SUPERIOR COURT OF PENNSYLVANIA


filed: March 14, 1980.

COMMONWEALTH OF PENNSYLVANIA
v.
CARNELL HENDERSON, APPELLANT

No. 1531 October Term, 1978, Appeal from Judgment of Sentence in the Court of Common Pleas of Philadelphia County, Trial Division, Criminal Section, Nos. 1980/1983 March Term, 1977.

COUNSEL

Brian R. Williams, Philadelphia, for appellant.

Eric B. Henson, Assistant District Attorney, Philadelphia, for Commonwealth, appellee.

Cercone, President Judge, and Hester and Hoffman, JJ. Cercone, President Judge, and Hoffman, J., concur in the result.

Author: Hester

[ 275 Pa. Super. Page 353]

This is an appeal from the judgment of sentence of the Court of Common Pleas of Philadelphia County. Appellant

[ 275 Pa. Super. Page 354]

    was convicted by a jury of simple assault, possession of an instrument of crime, robbery and rape. He was subsequently sentenced to concurrent terms of 9 to 20 years' imprisonment.

The above convictions arose from the following incident:

On February 13, 1977, at approximately 6:00 p. m., the victim was returning home when she was suddenly grabbed around the neck and beaten about her face by a man later identified as appellant. Following the initial beating, appellant dragged the victim to a nearby vacant lot and raped her. After the rape, appellant demanded money, and the victim produced $3.00.

Appellant contends that his in-court identification by the victim was improper due to the fact that the pre-trial photographic identification procedure was unduly suggestive.

The test to determine whether the prosecution has clearly established the independent origin of the in-court identification was expressed by the Supreme Court in Commonwealth v.

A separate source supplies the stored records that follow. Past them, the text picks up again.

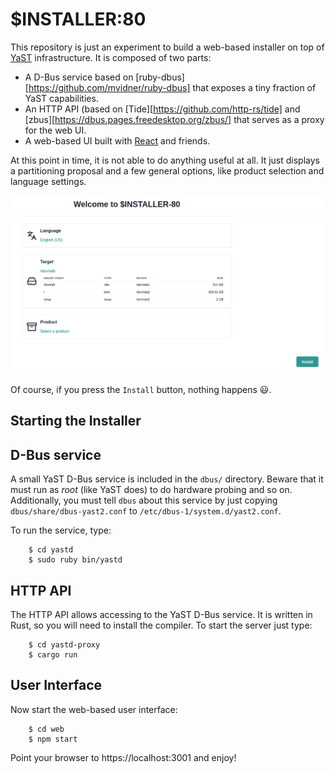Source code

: # $INSTALLER:80

This repository is just an experiment to build a web-based installer on top of
[YaST](https://yast.opensuse.org/) infrastructure. It is composed of two parts:

* A D-Bus service based on [ruby-dbus][https://github.com/mvidner/ruby-dbus]
  that exposes a tiny fraction of YaST capabilities.
* An HTTP API (based on [Tide][https://github.com/http-rs/tide] and
  [zbus][https://dbus.pages.freedesktop.org/zbus/] that serves as a proxy for
  the web UI.
* A web-based UI built with [React](https://reactjs.org/) and friends.

At this point in time, it is not able to do anything useful at all. It just displays a partitioning
proposal and a few general options, like product selection and language settings.

![Installation Overview](/screenshot.png?raw=true "Installation Overview")

Of course, if you press the `Install` button, nothing happens :smiley:.

## Starting the Installer

## D-Bus service

A small YaST D-Bus service is included in the `dbus/` directory. Beware that it must run as *root*
(like YaST does) to do hardware probing and so on. Additionally, you must tell `dbus` about this
service by just copying `dbus/share/dbus-yast2.conf` to `/etc/dbus-1/system.d/yast2.conf`.

To run the service, type:

        $ cd yastd
        $ sudo ruby bin/yastd

## HTTP API

The HTTP API allows accessing to the YaST D-Bus service. It is written in Rust, so you will need to
install the compiler. To start the server just type:

        $ cd yastd-proxy
        $ cargo run

## User Interface

Now start the web-based user interface:

        $ cd web
        $ npm start

Point your browser to https://localhost:3001 and enjoy!
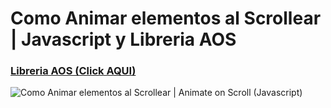 # Como Animar elementos al Scrollear | Javascript y Libreria AOS

### [Libreria AOS (Click AQUI)](https://michalsnik.github.io/aos/)

![Como Animar elementos al Scrollear | Animate on Scroll (Javascript)](https://raw.githubusercontent.com/falconmasters/tutorial-animate-on-scroll/master/img/thumb.png)
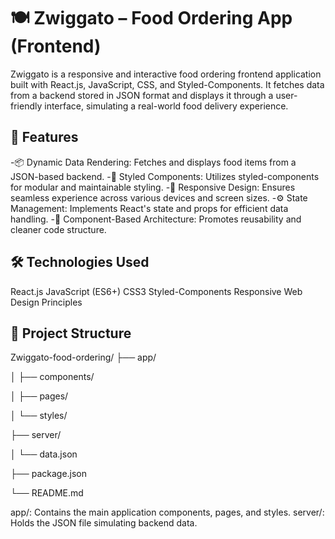 # 🍽️ Zwiggato – Food Ordering App (Frontend)
Zwiggato is a responsive and interactive food ordering frontend application built with React.js, JavaScript, CSS, and Styled-Components. It fetches data from a backend stored in JSON format and displays it through a user-friendly interface, simulating a real-world food delivery experience.

## 🚀 Features

-📦 Dynamic Data Rendering: Fetches and displays food items from a JSON-based backend.
-🎨 Styled Components: Utilizes styled-components for modular and maintainable styling.
-📱 Responsive Design: Ensures seamless experience across various devices and screen sizes.
-⚙️ State Management: Implements React's state and props for efficient data handling.
-🧩 Component-Based Architecture: Promotes reusability and cleaner code structure.

## 🛠️ Technologies Used
React.js
JavaScript (ES6+)
CSS3
Styled-Components
Responsive Web Design Principles

## 📂 Project Structure
Zwiggato-food-ordering/
├── app/

│   ├── components/

│   ├── pages/

│   └── styles/

├── server/

│   └── data.json

├── package.json

└── README.md

app/: Contains the main application components, pages, and styles.
server/: Holds the JSON file simulating backend data.
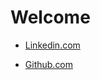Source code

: # Welcome 
* [Linkedin.com](https://www.linkedin.com/in/kristine-zheng-4695201b2/)

* [Github.com](https://github.com/kristinezheng)


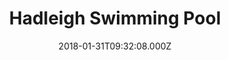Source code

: ---
date: 2018-01-31T09:32:08.000Z
title: Hadleigh Swimming Pool
latitude: 52.04454122139633
longitude: 0.9586564785024496
category: checkin
---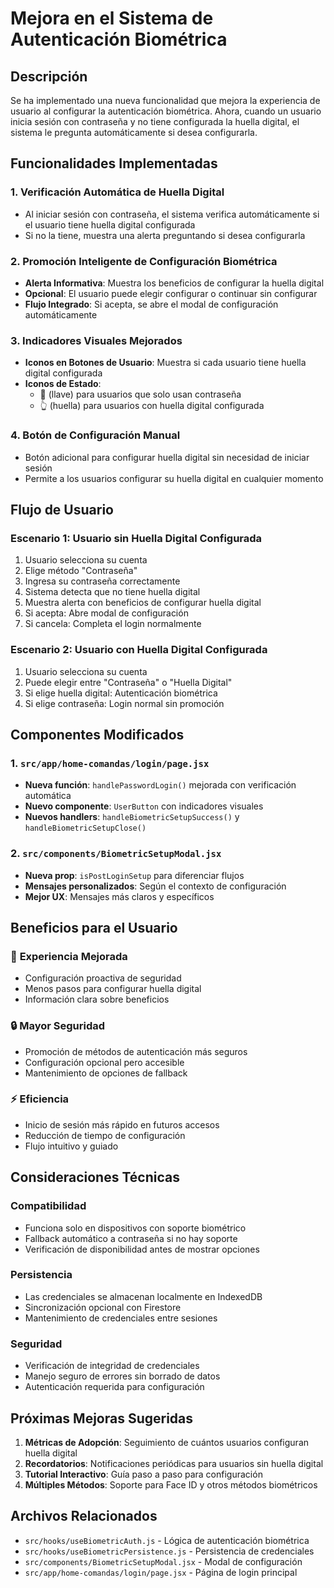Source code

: # Mejora en el Sistema de Autenticación Biométrica

## Descripción

Se ha implementado una nueva funcionalidad que mejora la experiencia de usuario al configurar la autenticación biométrica. Ahora, cuando un usuario inicia sesión con contraseña y no tiene configurada la huella digital, el sistema le pregunta automáticamente si desea configurarla.

## Funcionalidades Implementadas

### 1. Verificación Automática de Huella Digital
- Al iniciar sesión con contraseña, el sistema verifica automáticamente si el usuario tiene huella digital configurada
- Si no la tiene, muestra una alerta preguntando si desea configurarla

### 2. Promoción Inteligente de Configuración Biométrica
- **Alerta Informativa**: Muestra los beneficios de configurar la huella digital
- **Opcional**: El usuario puede elegir configurar o continuar sin configurar
- **Flujo Integrado**: Si acepta, se abre el modal de configuración automáticamente

### 3. Indicadores Visuales Mejorados
- **Iconos en Botones de Usuario**: Muestra si cada usuario tiene huella digital configurada
- **Iconos de Estado**: 
  - 🔑 (llave) para usuarios que solo usan contraseña
  - 👆 (huella) para usuarios con huella digital configurada

### 4. Botón de Configuración Manual
- Botón adicional para configurar huella digital sin necesidad de iniciar sesión
- Permite a los usuarios configurar su huella digital en cualquier momento

## Flujo de Usuario

### Escenario 1: Usuario sin Huella Digital Configurada
1. Usuario selecciona su cuenta
2. Elige método "Contraseña"
3. Ingresa su contraseña correctamente
4. Sistema detecta que no tiene huella digital
5. Muestra alerta con beneficios de configurar huella digital
6. Si acepta: Abre modal de configuración
7. Si cancela: Completa el login normalmente

### Escenario 2: Usuario con Huella Digital Configurada
1. Usuario selecciona su cuenta
2. Puede elegir entre "Contraseña" o "Huella Digital"
3. Si elige huella digital: Autenticación biométrica
4. Si elige contraseña: Login normal sin promoción

## Componentes Modificados

### 1. `src/app/home-comandas/login/page.jsx`
- **Nueva función**: `handlePasswordLogin()` mejorada con verificación automática
- **Nuevo componente**: `UserButton` con indicadores visuales
- **Nuevos handlers**: `handleBiometricSetupSuccess()` y `handleBiometricSetupClose()`

### 2. `src/components/BiometricSetupModal.jsx`
- **Nueva prop**: `isPostLoginSetup` para diferenciar flujos
- **Mensajes personalizados**: Según el contexto de configuración
- **Mejor UX**: Mensajes más claros y específicos

## Beneficios para el Usuario

### 🚀 **Experiencia Mejorada**
- Configuración proactiva de seguridad
- Menos pasos para configurar huella digital
- Información clara sobre beneficios

### 🔒 **Mayor Seguridad**
- Promoción de métodos de autenticación más seguros
- Configuración opcional pero accesible
- Mantenimiento de opciones de fallback

### ⚡ **Eficiencia**
- Inicio de sesión más rápido en futuros accesos
- Reducción de tiempo de configuración
- Flujo intuitivo y guiado

## Consideraciones Técnicas

### Compatibilidad
- Funciona solo en dispositivos con soporte biométrico
- Fallback automático a contraseña si no hay soporte
- Verificación de disponibilidad antes de mostrar opciones

### Persistencia
- Las credenciales se almacenan localmente en IndexedDB
- Sincronización opcional con Firestore
- Mantenimiento de credenciales entre sesiones

### Seguridad
- Verificación de integridad de credenciales
- Manejo seguro de errores sin borrado de datos
- Autenticación requerida para configuración

## Próximas Mejoras Sugeridas

1. **Métricas de Adopción**: Seguimiento de cuántos usuarios configuran huella digital
2. **Recordatorios**: Notificaciones periódicas para usuarios sin huella digital
3. **Tutorial Interactivo**: Guía paso a paso para configuración
4. **Múltiples Métodos**: Soporte para Face ID y otros métodos biométricos

## Archivos Relacionados

- `src/hooks/useBiometricAuth.js` - Lógica de autenticación biométrica
- `src/hooks/useBiometricPersistence.js` - Persistencia de credenciales
- `src/components/BiometricSetupModal.jsx` - Modal de configuración
- `src/app/home-comandas/login/page.jsx` - Página de login principal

Slaughter, 482 Pa. 538, 394 A.2d 453 (1978), wherein they listed the following factors to be considered:

"(1) the manner in which the pretrial identification was conducted; (2) the witness' prior opportunity to observe the alleged criminal act; (3) the existence of any discrepancies between the defendant's actual description and any description given by the witness before the photographic identification; (4) any previous identification by the witness of some other person; (5) any previous identification of the defendant himself; (6) any failure to identify the defendant on a prior occasion; and (7) the lapse of time between the alleged act and the out-of-court identification." Id. at 457.

Our application of the facts of this case to the above test indicates that the trial court did not err in allowing the victim to make an in-court identification of appellant.

It is clear from the notes of testimony that the victim was shown an array of 7 photographs of men with similar

[ 275 Pa. Super. Page 355]

    characteristics as appellant and from these she selected a photograph of appellant. She noted at that time that the photo "looks a lot like him", but "his mouth was different." A detective then showed the victim another photograph of appellant which she immediately identified "positively" as the man who raped her.

We see nothing suggestive about the procedure. The victim chose appellant's picture from seven other photos. When she commented on the fact that his mouth was open or "slack", the detective showed her another photo of appellant and she immediately recognized appellant.

Additionally, the Commonwealth clearly showed that the victim had more than an adequate opportunity to observe the appellant during the rape. Although it was at night, testimony indicated that at least two street lights bordered the vacant lot, as well as light from the rear of adjacent houses and lights on the rear of a commercial establishment adjoining the lot. The victim testified that she had a clear view of the appellant's face before and after the rape. Without a doubt, it was shown that the victim had a sound, independent basis upon which to base her in-court identification of appellant.

Testimony also gives clear indication that there was no discrepancy between the description given by the victim before the photo I.D. and the actual description of appellant.

There also was no evidence that the victim could not identify the appellant on a prior occasion or that the victim had ever identified someone else as her assailant.

In addition, the time lapse between the rape and the photo I.D. was only three days.

In view of the foregoing, the in-court I.D. of the appellant was proper.

Secondly, appellant contends the court erred in refusing to grant a continuance even though he was incompetent to stand trial.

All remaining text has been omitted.